-- Task goal --
Beginning with the first line, please return the entries exactly through the line that contains "## 💾 Simplemente", and leave out all later lines.

-- Provided entries --
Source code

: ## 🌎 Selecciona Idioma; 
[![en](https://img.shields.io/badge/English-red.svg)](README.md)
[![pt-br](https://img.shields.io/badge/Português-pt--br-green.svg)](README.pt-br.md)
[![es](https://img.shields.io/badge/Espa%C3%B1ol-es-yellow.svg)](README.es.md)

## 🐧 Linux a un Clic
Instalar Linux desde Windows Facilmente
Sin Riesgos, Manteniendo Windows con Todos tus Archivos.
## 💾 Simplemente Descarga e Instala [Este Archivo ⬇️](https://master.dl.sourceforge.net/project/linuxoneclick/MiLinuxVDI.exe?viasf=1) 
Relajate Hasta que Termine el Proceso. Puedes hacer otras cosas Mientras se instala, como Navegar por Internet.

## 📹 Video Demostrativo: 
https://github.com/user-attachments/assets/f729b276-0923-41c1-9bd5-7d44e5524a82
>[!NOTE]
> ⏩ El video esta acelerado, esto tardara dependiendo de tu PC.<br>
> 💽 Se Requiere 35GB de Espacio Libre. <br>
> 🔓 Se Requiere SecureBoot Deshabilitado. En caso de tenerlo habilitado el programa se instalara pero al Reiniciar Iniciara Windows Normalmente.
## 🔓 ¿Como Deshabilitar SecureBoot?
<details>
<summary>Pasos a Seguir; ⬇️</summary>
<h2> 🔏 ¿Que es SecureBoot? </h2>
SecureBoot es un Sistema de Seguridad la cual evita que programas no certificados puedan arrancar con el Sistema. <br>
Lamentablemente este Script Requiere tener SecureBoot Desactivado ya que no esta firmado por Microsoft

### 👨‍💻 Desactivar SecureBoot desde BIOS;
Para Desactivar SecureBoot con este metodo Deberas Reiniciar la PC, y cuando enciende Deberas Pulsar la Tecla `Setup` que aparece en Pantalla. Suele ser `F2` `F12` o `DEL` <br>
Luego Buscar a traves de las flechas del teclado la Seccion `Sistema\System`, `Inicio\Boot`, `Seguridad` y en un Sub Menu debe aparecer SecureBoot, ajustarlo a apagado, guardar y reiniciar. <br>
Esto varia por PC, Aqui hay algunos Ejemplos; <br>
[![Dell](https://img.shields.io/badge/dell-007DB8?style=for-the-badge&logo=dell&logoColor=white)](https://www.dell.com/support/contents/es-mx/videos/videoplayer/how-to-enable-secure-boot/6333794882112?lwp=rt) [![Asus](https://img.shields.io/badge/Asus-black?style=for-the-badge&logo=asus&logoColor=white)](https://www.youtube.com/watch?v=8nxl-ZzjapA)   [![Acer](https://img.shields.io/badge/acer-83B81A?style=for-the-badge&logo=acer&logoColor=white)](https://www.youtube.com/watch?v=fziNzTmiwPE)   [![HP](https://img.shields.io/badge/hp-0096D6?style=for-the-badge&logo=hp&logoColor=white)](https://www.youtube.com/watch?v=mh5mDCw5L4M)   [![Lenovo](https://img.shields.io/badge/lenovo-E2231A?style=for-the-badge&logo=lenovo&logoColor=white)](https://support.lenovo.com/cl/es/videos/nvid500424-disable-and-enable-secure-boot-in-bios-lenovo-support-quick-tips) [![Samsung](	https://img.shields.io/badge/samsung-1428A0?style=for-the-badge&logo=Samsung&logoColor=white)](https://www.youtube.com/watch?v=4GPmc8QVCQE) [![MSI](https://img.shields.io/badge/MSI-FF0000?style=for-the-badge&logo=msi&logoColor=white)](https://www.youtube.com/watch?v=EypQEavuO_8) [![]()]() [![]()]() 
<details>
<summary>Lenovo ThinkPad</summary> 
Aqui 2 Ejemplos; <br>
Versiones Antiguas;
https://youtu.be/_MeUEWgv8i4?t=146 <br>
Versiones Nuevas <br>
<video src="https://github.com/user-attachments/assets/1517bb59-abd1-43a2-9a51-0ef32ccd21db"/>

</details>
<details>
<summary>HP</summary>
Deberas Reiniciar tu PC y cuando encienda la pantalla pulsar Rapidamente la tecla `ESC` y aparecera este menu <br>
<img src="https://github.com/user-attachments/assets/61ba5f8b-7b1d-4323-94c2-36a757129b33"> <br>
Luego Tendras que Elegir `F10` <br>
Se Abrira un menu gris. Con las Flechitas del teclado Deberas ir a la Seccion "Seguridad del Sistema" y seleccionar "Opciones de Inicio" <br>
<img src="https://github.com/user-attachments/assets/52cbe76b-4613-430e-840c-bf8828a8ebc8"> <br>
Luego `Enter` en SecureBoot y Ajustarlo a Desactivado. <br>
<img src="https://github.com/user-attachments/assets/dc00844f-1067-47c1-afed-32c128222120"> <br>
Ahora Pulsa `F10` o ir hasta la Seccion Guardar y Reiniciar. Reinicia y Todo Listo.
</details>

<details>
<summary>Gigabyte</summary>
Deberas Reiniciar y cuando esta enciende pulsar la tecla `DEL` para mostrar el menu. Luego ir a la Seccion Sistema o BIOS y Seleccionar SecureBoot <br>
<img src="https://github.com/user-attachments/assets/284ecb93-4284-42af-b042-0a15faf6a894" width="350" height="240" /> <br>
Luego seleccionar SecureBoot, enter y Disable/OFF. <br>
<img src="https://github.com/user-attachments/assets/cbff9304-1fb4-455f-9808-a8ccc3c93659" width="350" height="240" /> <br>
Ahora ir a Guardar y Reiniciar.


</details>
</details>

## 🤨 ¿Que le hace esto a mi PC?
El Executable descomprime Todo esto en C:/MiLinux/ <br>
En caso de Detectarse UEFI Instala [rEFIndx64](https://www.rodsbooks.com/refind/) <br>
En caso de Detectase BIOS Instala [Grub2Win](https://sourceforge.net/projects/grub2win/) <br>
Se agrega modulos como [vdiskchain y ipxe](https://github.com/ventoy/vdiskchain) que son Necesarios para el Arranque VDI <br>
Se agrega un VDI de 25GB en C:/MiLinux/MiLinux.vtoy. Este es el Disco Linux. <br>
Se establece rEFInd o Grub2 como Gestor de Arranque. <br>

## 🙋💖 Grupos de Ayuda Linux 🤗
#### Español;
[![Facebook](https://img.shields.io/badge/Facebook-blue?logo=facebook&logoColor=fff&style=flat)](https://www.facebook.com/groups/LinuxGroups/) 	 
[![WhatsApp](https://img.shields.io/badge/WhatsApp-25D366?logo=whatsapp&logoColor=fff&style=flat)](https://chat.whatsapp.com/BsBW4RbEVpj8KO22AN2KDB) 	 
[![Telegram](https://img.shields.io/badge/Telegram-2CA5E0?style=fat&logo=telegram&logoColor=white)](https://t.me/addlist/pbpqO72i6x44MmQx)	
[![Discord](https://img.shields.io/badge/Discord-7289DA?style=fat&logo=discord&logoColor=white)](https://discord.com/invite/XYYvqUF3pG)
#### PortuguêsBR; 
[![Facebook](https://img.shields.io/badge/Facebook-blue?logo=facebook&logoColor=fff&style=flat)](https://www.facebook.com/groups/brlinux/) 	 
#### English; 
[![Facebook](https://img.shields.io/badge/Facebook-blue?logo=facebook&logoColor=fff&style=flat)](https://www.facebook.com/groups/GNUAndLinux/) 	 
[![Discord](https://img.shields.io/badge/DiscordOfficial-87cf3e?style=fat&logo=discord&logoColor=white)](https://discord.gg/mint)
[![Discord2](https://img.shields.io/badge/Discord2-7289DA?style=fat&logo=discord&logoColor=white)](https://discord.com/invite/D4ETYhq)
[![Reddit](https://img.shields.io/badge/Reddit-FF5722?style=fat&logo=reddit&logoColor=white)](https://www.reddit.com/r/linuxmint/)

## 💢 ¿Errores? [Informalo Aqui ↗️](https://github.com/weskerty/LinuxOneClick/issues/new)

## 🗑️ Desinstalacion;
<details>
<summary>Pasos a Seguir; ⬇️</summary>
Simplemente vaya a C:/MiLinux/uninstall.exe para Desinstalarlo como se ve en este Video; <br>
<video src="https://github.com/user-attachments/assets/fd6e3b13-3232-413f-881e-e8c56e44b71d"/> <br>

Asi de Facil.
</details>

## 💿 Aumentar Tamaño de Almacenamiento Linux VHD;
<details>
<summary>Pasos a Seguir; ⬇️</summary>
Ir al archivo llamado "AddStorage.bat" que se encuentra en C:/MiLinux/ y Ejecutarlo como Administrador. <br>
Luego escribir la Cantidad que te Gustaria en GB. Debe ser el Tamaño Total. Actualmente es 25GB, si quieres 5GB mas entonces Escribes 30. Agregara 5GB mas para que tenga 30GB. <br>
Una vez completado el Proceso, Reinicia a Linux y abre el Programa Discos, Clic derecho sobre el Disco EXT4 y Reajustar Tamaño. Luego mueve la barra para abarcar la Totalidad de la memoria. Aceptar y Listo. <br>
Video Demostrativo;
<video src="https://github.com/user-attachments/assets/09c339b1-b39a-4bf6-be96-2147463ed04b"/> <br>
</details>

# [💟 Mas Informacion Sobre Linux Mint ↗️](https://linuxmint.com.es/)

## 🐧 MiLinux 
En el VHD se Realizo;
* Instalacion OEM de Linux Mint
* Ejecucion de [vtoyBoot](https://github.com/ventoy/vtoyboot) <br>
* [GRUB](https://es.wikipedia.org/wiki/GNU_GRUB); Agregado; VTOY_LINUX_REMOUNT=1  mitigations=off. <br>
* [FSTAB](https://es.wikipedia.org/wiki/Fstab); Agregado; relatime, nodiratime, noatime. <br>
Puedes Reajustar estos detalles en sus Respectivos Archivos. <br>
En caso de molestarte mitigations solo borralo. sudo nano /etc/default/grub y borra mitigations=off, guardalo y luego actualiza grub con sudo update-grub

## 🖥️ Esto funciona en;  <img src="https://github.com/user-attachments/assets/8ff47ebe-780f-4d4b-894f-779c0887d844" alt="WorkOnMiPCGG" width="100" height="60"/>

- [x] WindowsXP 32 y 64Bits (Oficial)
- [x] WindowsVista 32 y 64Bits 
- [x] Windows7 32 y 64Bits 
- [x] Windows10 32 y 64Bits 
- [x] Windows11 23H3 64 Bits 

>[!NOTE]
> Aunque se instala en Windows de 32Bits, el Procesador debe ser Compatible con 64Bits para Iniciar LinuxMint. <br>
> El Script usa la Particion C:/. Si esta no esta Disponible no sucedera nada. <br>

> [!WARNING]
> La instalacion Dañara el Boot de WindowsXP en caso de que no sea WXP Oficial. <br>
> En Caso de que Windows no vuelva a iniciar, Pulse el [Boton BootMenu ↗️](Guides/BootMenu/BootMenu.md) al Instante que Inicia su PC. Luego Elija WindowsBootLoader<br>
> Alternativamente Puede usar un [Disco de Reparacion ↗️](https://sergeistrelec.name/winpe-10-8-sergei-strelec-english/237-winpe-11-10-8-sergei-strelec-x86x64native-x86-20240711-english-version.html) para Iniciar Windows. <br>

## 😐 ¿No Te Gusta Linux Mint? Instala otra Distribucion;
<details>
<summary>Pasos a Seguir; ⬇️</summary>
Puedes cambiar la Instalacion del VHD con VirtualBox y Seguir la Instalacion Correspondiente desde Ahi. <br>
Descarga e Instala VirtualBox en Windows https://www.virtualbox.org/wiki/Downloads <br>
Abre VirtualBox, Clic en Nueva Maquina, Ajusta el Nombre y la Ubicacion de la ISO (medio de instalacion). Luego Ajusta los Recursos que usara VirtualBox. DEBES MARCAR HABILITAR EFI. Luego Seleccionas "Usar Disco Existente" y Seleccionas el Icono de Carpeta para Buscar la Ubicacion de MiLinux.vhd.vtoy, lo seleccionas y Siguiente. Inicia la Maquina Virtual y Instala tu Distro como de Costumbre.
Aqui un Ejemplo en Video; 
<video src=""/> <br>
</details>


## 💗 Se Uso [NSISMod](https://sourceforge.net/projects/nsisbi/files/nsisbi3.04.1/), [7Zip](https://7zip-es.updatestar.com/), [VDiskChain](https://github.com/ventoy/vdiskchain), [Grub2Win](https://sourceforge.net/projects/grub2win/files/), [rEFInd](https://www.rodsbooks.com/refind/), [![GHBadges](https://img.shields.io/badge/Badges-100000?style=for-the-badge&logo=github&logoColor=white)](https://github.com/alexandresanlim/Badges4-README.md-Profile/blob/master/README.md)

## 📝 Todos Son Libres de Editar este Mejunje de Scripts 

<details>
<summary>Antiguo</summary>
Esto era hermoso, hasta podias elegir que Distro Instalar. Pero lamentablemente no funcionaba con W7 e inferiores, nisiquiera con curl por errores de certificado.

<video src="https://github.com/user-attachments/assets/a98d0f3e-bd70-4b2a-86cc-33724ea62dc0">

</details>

-- Solution to the exercise --
Source code

: ## 🌎 Selecciona Idioma; 
[![en](https://img.shields.io/badge/English-red.svg)](README.md)
[![pt-br](https://img.shields.io/badge/Português-pt--br-green.svg)](README.pt-br.md)
[![es](https://img.shields.io/badge/Espa%C3%B1ol-es-yellow.svg)](README.es.md)

## 🐧 Linux a un Clic
Instalar Linux desde Windows Facilmente
Sin Riesgos, Manteniendo Windows con Todos tus Archivos.
## 💾 Simplemente Descarga e Instala [Este Archivo ⬇️](https://master.dl.sourceforge.net/project/linuxoneclick/MiLinuxVDI.exe?viasf=1) 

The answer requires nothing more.